START Information shown
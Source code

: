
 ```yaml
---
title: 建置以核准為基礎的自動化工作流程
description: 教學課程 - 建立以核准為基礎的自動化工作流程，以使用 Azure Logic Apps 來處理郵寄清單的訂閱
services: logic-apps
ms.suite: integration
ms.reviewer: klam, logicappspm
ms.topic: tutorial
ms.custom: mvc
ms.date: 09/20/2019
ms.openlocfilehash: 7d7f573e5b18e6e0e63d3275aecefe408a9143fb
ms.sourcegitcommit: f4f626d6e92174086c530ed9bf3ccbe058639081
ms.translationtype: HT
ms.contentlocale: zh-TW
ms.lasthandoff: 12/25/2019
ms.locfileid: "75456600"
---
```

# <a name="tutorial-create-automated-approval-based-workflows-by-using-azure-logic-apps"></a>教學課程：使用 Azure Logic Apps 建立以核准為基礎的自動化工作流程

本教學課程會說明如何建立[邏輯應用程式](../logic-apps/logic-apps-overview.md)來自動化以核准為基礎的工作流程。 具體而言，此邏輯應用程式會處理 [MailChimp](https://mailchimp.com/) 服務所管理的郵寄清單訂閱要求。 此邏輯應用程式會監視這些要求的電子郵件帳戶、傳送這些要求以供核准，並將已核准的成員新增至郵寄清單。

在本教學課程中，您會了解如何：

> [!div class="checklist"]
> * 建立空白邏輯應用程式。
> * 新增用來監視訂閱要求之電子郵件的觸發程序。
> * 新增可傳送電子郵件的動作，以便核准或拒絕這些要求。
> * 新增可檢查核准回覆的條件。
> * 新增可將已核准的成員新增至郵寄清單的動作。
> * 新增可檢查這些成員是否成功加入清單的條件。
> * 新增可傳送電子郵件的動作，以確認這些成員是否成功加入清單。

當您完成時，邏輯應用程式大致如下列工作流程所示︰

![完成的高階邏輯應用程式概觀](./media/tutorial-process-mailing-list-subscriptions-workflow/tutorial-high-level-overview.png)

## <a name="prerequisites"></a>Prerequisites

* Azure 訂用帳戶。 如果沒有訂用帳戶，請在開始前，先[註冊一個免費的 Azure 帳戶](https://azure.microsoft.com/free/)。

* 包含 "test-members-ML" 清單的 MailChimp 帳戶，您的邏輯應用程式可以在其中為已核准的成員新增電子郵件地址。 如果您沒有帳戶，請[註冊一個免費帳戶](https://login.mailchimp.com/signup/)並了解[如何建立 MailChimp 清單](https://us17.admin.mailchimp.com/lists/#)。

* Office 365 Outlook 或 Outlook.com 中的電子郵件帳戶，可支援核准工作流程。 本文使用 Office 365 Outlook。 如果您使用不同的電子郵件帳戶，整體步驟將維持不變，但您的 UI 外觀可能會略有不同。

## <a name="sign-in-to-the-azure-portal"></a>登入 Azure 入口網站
END Information shown
Directions for this task => A single number is the answer here: the count of lines in the listing that hold the string "tutorial".

Problem solution => 3